The ggpairs() function assumes the different time series are down separate columns. Note that is changes a tidy tsibble into a non-tidy tsibble.

visitors %>%
  pivot_wider(values_from=Trips, names_from=State) %>%
  GGally::ggpairs(columns = 2:9)
Registered S3 method overwritten by 'GGally':
  method from   
  +.gg   ggplot2

Now consider the autocorrelation with since time series.

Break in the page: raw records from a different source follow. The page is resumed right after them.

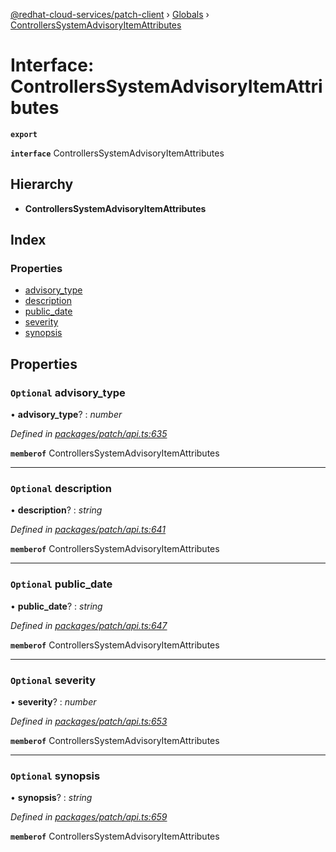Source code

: [@redhat-cloud-services/patch-client](../README.md) › [Globals](../globals.md) › [ControllersSystemAdvisoryItemAttributes](controllerssystemadvisoryitemattributes.md)

# Interface: ControllersSystemAdvisoryItemAttributes

**`export`** 

**`interface`** ControllersSystemAdvisoryItemAttributes

## Hierarchy

* **ControllersSystemAdvisoryItemAttributes**

## Index

### Properties

* [advisory_type](controllerssystemadvisoryitemattributes.md#optional-advisory_type)
* [description](controllerssystemadvisoryitemattributes.md#optional-description)
* [public_date](controllerssystemadvisoryitemattributes.md#optional-public_date)
* [severity](controllerssystemadvisoryitemattributes.md#optional-severity)
* [synopsis](controllerssystemadvisoryitemattributes.md#optional-synopsis)

## Properties

### `Optional` advisory_type

• **advisory_type**? : *number*

*Defined in [packages/patch/api.ts:635](https://github.com/RedHatInsights/javascript-clients/blob/efdc955/packages/patch/api.ts#L635)*

**`memberof`** ControllersSystemAdvisoryItemAttributes

___

### `Optional` description

• **description**? : *string*

*Defined in [packages/patch/api.ts:641](https://github.com/RedHatInsights/javascript-clients/blob/efdc955/packages/patch/api.ts#L641)*

**`memberof`** ControllersSystemAdvisoryItemAttributes

___

### `Optional` public_date

• **public_date**? : *string*

*Defined in [packages/patch/api.ts:647](https://github.com/RedHatInsights/javascript-clients/blob/efdc955/packages/patch/api.ts#L647)*

**`memberof`** ControllersSystemAdvisoryItemAttributes

___

### `Optional` severity

• **severity**? : *number*

*Defined in [packages/patch/api.ts:653](https://github.com/RedHatInsights/javascript-clients/blob/efdc955/packages/patch/api.ts#L653)*

**`memberof`** ControllersSystemAdvisoryItemAttributes

___

### `Optional` synopsis

• **synopsis**? : *string*

*Defined in [packages/patch/api.ts:659](https://github.com/RedHatInsights/javascript-clients/blob/efdc955/packages/patch/api.ts#L659)*

**`memberof`** ControllersSystemAdvisoryItemAttributes
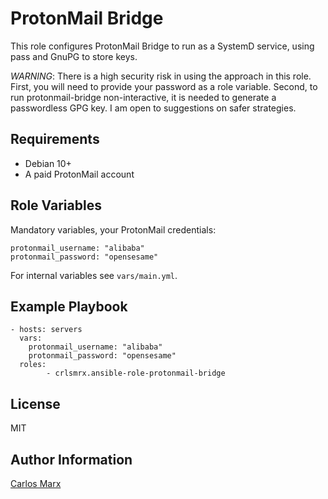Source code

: ProtonMail Bridge
=========

This role configures ProtonMail Bridge to run as a SystemD service,
using pass and GnuPG to store keys.

*WARNING*: There is a high security risk in using the approach in this role.
First, you will need to provide your password as a role variable. Second, to
run protonmail-bridge non-interactive, it is needed to generate a passwordless
GPG key. I am open to suggestions on safer strategies.

Requirements
------------

- Debian 10+
- A paid ProtonMail account

Role Variables
--------------

Mandatory variables, your ProtonMail credentials:

	protonmail_username: "alibaba"
	protonmail_password: "opensesame"

For internal variables see `vars/main.yml`.


Example Playbook
----------------


	- hosts: servers
	  vars:
	    protonmail_username: "alibaba"
	    protonmail_password: "opensesame"
	  roles:
            - crlsmrx.ansible-role-protonmail-bridge

License
-------

MIT

Author Information
------------------

[Carlos Marx](https://github.com/crlsmrx)
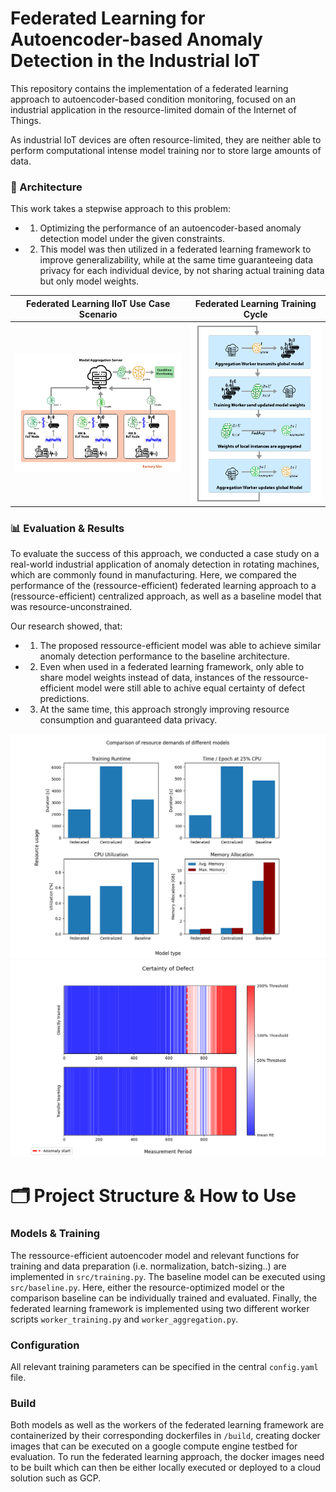 # Federated Learning for Autoencoder-based Anomaly Detection in the Industrial IoT

This repository contains the implementation of a federated learning approach to autoencoder-based condition monitoring, 
focused on an industrial application in the resource-limited domain of the Internet of Things.

As industrial IoT devices are often resource-limited, they are neither able to perform computational intense model training 
nor to store large amounts of data. 

### 🔧 Architecture

This work takes a stepwise approach to this problem:
- 1. Optimizing the performance of an autoencoder-based anomaly detection model under the given constraints.
- 2. This model was then utilized in a federated learning framework to improve generalizability, while at the same time guaranteeing data privacy for each individual device, by not sharing actual training data but only model weights.


| Federated Learning IIoT Use Case Scenario                 | Federated Learning Training Cycle                                             |
|-----------------------------------------------------------|-------------------------------------------------------------------------------|
| ![Federated Learning](plots/ReadMe/federated-factory.png) | ![Federated Learning Architecture](plots/ReadMe/federated-training-cycle.png) |

### 📊 Evaluation & Results

To evaluate the success of this approach, we conducted a case study on a real-world industrial application of 
anomaly detection in rotating machines, which are commonly found in manufacturing.
Here, we compared the performance of the (ressource-efficient) federated learning approach to a (ressource-efficient) centralized approach, as well as a baseline model that was resource-unconstrained.

Our research showed, that:
- 1. The proposed ressource-efficient model was able to achieve similar anomaly detection performance to the baseline architecture.
- 2. Even when used in a federated learning framework, only able to share model weights instead of data, instances of the ressource-efficient model were still able to achive equal certainty of defect predictions.
- 3. At the same time, this approach strongly improving resource consumption and guaranteed data privacy.

![Resource evaluation](plots/ReadMe/E2-Resources-v2.png) 
![Transferlearning evaluation](plots/ReadMe/transferlearning-comparison.png)



# 🗂️ Project Structure & How to Use

### Models & Training
The ressource-efficient autoencoder model and relevant functions for training and data preparation (i.e. normalization, batch-sizing..) are implemented in `src/training.py`.
The baseline model can be executed using `src/baseline.py`.
Here, either the resource-optimized model or the comparison baseline can be individually trained and evaluated.
Finally, the federated learning framework is implemented using two different worker scripts `worker_training.py` and `worker_aggregation.py`.

### Configuration
All relevant training parameters can be specified in the central `config.yaml` file.

### Build
Both models as well as the workers of the federated learning framework are containerized by their corresponding dockerfiles in `/build`, creating docker images that can be executed on a google compute engine testbed for evaluation.
To run the federated learning approach, the docker images need to be built which can then be either locally executed or deployed to a cloud solution such as GCP.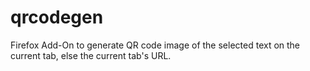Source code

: # qrcodegen
Firefox Add-On to generate QR code image of the selected text on the current tab, else the current tab's URL.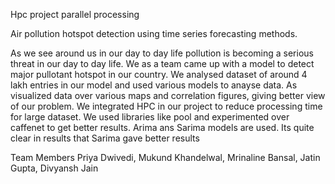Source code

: Hpc project parallel processing

Air pollution hotspot detection using time series  forecasting methods.

As we see around us in our day to day life pollution is becoming a serious threat in our day to day life. We as a team came up with a model to detect major pullotant hotspot in our country. We analysed dataset of around 4 lakh entries in our model and used various models to anayse data. As visualized data over various maps and correlation figures, giving better view of our problem. We integrated HPC in our project to reduce processing time for large dataset. We used libraries like pool and experimented over caffenet to get better results. Arima ans Sarima models are used. Its quite clear in results that Sarima gave better results



Team Members
Priya Dwivedi,
Mukund Khandelwal,
Mrinaline Bansal,
Jatin Gupta,
Divyansh Jain
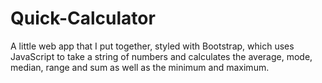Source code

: # Quick-Calculator
A little web app that I put together, styled with Bootstrap, which uses JavaScript to take a string of numbers and calculates the average, mode, median, range and sum as well as the minimum and maximum.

Can you see the autocorrelation every 4 Quarters in the Victoria time series?

visitors %>%
  pivot_wider(values_from=Trips, names_from=State) %>% 
  select("Victoria") %>% 
  gg_lag(geom = "point")
Plot variable not specified, automatically selected `y = Victoria`

visitors %>%
  pivot_wider(values_from=Trips, names_from=State) %>% 
  select("Victoria") %>% 
  ACF() %>% 
  autoplot()
Response variable not specified, automatically selected `var = Victoria`

Can you see that there is not so clear of a seasonal pattern in the ACT time series.

visitors %>%
  pivot_wider(values_from=Trips, names_from=State) %>% 
  select("ACT") %>% 
  gg_lag(geom = "point")
Plot variable not specified, automatically selected `y = ACT`

visitors %>%
  pivot_wider(values_from=Trips, names_from=State) %>% 
  select("ACT") %>% 
  ACF() %>% 
  autoplot()
Response variable not specified, automatically selected `var = ACT`